Dataset items
┄┄┄┄┄┄┄┄┄┄
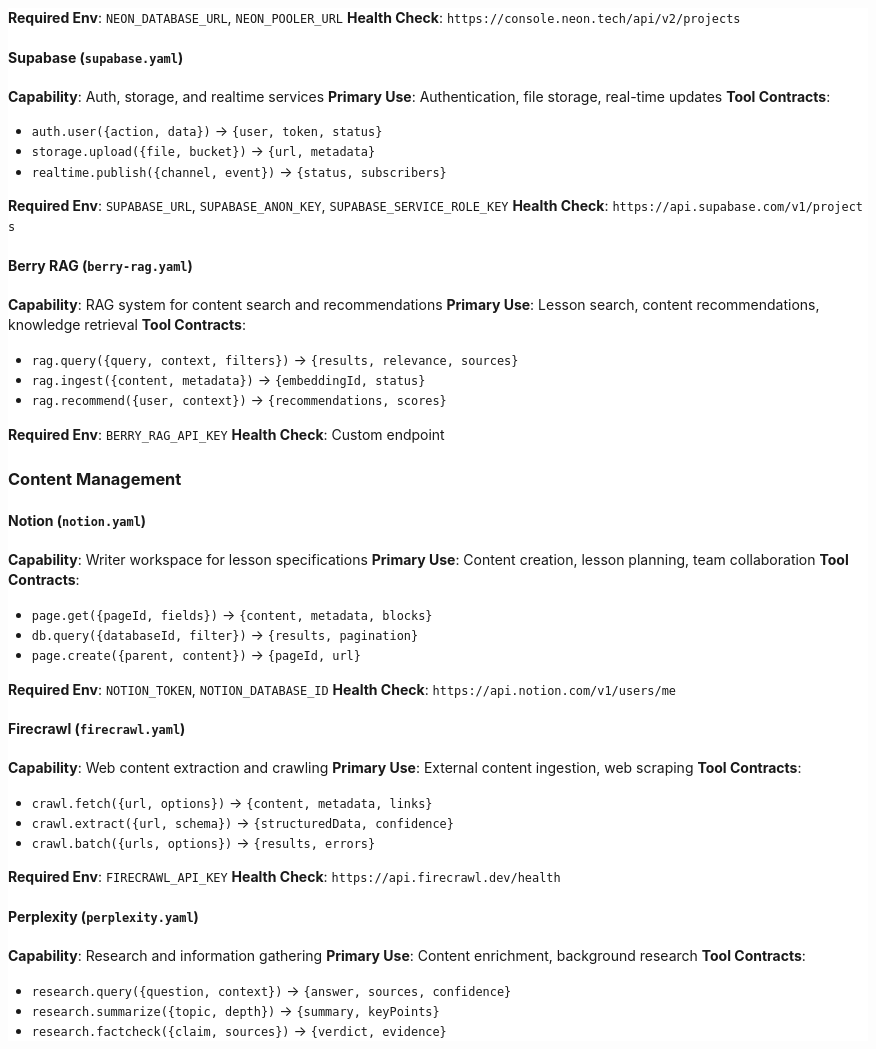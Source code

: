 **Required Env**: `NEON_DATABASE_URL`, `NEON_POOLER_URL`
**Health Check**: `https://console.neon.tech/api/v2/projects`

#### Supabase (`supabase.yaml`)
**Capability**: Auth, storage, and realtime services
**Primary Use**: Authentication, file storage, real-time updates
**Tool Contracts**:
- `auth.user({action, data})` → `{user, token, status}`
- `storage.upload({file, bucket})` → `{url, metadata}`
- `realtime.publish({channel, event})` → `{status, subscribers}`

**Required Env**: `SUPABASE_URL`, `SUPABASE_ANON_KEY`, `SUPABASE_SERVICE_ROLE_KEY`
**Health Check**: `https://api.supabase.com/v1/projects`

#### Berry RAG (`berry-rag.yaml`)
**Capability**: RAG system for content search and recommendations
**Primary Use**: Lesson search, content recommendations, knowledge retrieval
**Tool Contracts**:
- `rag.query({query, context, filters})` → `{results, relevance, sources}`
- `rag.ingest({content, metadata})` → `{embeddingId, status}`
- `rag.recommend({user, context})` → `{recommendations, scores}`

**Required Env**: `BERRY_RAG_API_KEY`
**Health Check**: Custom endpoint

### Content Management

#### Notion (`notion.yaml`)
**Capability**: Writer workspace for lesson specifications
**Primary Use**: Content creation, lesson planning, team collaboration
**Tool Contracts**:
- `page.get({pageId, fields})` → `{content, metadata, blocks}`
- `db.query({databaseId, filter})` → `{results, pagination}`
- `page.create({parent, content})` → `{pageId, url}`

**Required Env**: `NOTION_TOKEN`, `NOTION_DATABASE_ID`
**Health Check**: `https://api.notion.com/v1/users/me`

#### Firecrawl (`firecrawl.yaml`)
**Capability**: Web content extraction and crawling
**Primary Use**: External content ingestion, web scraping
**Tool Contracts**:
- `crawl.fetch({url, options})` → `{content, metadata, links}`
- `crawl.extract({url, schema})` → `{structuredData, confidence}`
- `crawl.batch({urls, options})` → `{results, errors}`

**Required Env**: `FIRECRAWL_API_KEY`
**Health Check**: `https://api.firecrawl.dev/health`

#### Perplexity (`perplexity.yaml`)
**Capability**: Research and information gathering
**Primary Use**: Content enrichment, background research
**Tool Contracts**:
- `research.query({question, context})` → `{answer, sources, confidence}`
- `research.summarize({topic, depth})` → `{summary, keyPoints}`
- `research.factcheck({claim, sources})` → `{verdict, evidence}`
┄┄┄┄┄┄┄┄┄┄
### Task instructions
Write the entries above out again exactly, but not the pictures.

### Response
Source code

: **Required Env**: `NEON_DATABASE_URL`, `NEON_POOLER_URL`
**Health Check**: `https://console.neon.tech/api/v2/projects`

#### Supabase (`supabase.yaml`)
**Capability**: Auth, storage, and realtime services
**Primary Use**: Authentication, file storage, real-time updates
**Tool Contracts**:
- `auth.user({action, data})` → `{user, token, status}`
- `storage.upload({file, bucket})` → `{url, metadata}`
- `realtime.publish({channel, event})` → `{status, subscribers}`

**Required Env**: `SUPABASE_URL`, `SUPABASE_ANON_KEY`, `SUPABASE_SERVICE_ROLE_KEY`
**Health Check**: `https://api.supabase.com/v1/projects`

#### Berry RAG (`berry-rag.yaml`)
**Capability**: RAG system for content search and recommendations
**Primary Use**: Lesson search, content recommendations, knowledge retrieval
**Tool Contracts**:
- `rag.query({query, context, filters})` → `{results, relevance, sources}`
- `rag.ingest({content, metadata})` → `{embeddingId, status}`
- `rag.recommend({user, context})` → `{recommendations, scores}`

**Required Env**: `BERRY_RAG_API_KEY`
**Health Check**: Custom endpoint

### Content Management

#### Notion (`notion.yaml`)
**Capability**: Writer workspace for lesson specifications
**Primary Use**: Content creation, lesson planning, team collaboration
**Tool Contracts**:
- `page.get({pageId, fields})` → `{content, metadata, blocks}`
- `db.query({databaseId, filter})` → `{results, pagination}`
- `page.create({parent, content})` → `{pageId, url}`

**Required Env**: `NOTION_TOKEN`, `NOTION_DATABASE_ID`
**Health Check**: `https://api.notion.com/v1/users/me`

#### Firecrawl (`firecrawl.yaml`)
**Capability**: Web content extraction and crawling
**Primary Use**: External content ingestion, web scraping
**Tool Contracts**:
- `crawl.fetch({url, options})` → `{content, metadata, links}`
- `crawl.extract({url, schema})` → `{structuredData, confidence}`
- `crawl.batch({urls, options})` → `{results, errors}`

**Required Env**: `FIRECRAWL_API_KEY`
**Health Check**: `https://api.firecrawl.dev/health`

#### Perplexity (`perplexity.yaml`)
**Capability**: Research and information gathering
**Primary Use**: Content enrichment, background research
**Tool Contracts**:
- `research.query({question, context})` → `{answer, sources, confidence}`
- `research.summarize({topic, depth})` → `{summary, keyPoints}`
- `research.factcheck({claim, sources})` → `{verdict, evidence}`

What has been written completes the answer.